### Your task:
All lines of the entries with "frame" in them must be listed.

[Items from a data source]
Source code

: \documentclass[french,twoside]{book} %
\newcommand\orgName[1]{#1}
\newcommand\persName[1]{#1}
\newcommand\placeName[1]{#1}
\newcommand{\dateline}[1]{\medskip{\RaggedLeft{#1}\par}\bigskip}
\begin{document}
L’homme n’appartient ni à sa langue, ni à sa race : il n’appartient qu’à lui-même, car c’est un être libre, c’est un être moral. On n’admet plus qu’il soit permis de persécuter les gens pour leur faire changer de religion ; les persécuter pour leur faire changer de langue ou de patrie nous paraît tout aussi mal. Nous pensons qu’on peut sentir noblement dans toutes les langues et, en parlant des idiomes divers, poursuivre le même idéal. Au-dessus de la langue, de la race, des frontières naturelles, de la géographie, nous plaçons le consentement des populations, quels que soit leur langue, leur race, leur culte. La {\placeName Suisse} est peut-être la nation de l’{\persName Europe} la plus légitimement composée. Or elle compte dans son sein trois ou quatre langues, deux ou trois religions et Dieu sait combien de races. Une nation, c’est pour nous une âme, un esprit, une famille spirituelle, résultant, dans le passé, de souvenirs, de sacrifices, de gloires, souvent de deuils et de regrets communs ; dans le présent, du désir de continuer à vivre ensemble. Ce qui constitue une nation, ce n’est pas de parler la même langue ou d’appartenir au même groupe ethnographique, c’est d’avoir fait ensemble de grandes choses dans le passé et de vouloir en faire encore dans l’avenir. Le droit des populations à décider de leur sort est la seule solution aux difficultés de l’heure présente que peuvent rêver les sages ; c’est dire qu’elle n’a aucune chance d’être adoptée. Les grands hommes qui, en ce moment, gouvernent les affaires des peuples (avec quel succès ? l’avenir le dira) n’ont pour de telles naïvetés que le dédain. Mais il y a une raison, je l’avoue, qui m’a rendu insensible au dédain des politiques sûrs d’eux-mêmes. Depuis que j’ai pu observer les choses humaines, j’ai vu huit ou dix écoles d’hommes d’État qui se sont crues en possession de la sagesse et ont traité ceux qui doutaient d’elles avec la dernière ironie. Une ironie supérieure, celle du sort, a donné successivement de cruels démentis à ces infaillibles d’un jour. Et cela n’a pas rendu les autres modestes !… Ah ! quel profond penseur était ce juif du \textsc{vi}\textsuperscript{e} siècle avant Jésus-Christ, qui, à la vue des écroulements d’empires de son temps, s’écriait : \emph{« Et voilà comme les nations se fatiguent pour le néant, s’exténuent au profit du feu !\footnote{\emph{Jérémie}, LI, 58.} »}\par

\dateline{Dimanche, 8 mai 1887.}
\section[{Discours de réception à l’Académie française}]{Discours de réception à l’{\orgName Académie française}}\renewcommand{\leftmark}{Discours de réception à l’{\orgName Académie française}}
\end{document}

* * *

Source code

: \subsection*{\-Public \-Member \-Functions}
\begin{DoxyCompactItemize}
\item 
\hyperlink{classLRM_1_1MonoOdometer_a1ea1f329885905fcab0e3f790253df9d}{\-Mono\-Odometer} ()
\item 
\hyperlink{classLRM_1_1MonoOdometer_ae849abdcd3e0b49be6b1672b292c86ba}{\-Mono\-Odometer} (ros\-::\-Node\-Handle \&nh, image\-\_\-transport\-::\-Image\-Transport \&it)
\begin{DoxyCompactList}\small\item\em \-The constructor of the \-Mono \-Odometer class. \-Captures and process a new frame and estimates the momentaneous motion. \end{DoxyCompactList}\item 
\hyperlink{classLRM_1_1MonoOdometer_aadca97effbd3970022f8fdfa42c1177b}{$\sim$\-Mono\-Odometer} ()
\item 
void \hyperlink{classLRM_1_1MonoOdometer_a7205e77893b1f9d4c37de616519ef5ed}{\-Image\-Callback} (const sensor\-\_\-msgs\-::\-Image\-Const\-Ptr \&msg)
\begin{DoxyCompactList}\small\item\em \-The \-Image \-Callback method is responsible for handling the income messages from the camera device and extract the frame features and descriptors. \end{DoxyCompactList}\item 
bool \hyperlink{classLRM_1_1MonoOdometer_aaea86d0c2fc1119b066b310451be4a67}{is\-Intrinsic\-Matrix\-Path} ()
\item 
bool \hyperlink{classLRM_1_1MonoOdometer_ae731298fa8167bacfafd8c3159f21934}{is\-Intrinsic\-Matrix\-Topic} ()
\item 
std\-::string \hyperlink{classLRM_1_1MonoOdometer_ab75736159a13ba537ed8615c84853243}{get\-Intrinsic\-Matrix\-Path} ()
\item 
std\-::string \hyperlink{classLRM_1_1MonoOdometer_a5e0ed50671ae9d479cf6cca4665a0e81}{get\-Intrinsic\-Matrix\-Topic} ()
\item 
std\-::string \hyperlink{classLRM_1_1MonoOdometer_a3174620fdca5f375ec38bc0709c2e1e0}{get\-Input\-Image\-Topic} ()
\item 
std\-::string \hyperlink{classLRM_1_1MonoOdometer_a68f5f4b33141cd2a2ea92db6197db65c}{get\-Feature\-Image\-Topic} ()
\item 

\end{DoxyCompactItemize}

### Solution:
\begin{DoxyCompactList}\small\item\em \-The constructor of the \-Mono \-Odometer class. \-Captures and process a new frame and estimates the momentaneous motion. \end{DoxyCompactList}\item 
\begin{DoxyCompactList}\small\item\em \-The \-Image \-Callback method is responsible for handling the income messages from the camera device and extract the frame features and descriptors. \end{DoxyCompactList}\item 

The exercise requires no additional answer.